* **Exercise prompt**: If a line of the records contains the word "first", list it.

* **Material for this exercise**:
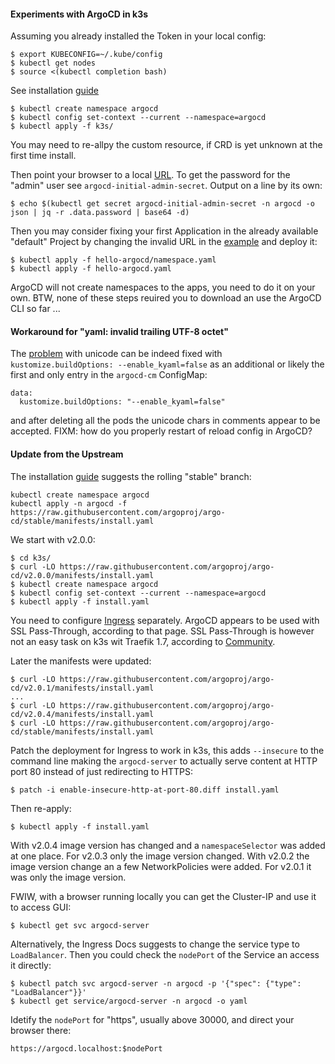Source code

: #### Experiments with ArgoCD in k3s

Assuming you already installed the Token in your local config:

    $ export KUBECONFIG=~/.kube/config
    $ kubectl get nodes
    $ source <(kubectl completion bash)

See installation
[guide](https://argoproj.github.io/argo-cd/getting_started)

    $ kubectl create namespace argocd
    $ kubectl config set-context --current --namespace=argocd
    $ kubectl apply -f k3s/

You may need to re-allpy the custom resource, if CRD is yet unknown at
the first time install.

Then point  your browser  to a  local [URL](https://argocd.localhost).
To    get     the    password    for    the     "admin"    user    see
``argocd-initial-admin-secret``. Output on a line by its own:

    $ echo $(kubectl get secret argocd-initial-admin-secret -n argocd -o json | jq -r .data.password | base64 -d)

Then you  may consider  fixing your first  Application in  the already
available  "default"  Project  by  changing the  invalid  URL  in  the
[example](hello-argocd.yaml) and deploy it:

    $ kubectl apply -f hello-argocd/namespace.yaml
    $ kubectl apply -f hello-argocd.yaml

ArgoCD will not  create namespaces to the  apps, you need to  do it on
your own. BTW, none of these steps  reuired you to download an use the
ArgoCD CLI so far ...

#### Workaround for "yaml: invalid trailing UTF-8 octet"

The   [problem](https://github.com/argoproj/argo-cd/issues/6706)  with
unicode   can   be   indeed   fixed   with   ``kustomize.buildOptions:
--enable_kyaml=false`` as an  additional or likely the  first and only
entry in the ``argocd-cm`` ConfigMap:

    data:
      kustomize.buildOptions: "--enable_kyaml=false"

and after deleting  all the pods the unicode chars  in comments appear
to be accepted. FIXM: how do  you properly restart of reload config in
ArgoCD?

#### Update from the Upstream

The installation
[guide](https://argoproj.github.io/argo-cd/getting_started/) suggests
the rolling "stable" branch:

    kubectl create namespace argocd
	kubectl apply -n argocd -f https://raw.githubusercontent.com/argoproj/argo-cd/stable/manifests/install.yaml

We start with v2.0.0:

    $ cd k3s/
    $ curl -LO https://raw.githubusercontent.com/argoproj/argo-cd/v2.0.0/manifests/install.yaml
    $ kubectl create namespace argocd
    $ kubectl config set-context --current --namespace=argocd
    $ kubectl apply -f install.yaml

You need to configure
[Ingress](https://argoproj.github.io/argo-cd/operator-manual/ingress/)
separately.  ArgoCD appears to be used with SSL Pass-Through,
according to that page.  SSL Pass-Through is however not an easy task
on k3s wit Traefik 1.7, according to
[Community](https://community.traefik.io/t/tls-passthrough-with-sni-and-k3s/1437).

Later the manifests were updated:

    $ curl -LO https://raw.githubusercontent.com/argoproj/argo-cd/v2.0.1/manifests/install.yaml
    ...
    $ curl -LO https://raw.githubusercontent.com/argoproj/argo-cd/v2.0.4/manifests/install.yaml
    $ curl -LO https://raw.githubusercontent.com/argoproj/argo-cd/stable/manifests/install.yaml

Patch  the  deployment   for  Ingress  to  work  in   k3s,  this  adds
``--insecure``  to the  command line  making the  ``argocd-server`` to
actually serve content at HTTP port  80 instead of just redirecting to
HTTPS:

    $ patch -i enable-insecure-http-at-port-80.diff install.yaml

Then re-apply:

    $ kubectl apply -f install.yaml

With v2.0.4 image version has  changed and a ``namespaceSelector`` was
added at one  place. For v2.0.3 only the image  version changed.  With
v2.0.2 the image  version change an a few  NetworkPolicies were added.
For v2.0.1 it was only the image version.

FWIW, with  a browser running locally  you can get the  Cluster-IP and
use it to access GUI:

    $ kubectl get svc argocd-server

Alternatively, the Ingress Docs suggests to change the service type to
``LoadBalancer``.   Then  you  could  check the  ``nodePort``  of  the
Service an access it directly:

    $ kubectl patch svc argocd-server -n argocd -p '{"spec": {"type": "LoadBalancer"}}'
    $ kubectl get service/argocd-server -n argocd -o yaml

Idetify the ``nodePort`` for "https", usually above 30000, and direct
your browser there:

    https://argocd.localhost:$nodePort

--

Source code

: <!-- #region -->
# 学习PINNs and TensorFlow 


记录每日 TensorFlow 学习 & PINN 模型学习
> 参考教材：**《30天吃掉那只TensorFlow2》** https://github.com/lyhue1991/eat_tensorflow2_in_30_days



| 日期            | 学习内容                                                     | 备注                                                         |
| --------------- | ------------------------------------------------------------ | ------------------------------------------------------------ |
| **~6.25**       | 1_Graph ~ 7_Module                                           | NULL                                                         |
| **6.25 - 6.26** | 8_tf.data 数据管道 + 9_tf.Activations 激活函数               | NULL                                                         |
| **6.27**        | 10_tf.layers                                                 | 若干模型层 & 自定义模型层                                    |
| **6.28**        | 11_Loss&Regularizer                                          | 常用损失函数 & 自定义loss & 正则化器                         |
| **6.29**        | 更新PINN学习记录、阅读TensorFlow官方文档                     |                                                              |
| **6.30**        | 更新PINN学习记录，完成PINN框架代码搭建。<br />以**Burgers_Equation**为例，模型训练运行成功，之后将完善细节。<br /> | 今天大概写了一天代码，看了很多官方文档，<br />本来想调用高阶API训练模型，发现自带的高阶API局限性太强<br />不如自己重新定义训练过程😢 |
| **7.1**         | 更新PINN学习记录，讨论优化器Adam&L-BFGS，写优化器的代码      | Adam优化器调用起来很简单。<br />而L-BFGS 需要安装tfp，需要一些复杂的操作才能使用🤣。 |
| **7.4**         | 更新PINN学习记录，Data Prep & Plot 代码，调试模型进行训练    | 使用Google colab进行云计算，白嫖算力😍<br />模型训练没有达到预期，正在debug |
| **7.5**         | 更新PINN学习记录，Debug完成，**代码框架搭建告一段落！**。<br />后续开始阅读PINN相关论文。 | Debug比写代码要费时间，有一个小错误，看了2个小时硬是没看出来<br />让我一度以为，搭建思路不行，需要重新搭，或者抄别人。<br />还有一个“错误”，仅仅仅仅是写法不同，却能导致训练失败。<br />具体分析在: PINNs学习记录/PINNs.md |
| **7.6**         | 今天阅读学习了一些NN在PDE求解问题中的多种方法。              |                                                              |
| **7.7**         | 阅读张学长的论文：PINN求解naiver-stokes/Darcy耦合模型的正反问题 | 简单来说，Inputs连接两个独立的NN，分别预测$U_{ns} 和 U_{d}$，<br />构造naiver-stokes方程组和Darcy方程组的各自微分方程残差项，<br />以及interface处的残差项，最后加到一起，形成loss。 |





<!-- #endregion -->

* **Written response**:
the first time install.
Then you  may consider  fixing your first  Application in  the already
--enable_kyaml=false`` as an  additional or likely the  first and only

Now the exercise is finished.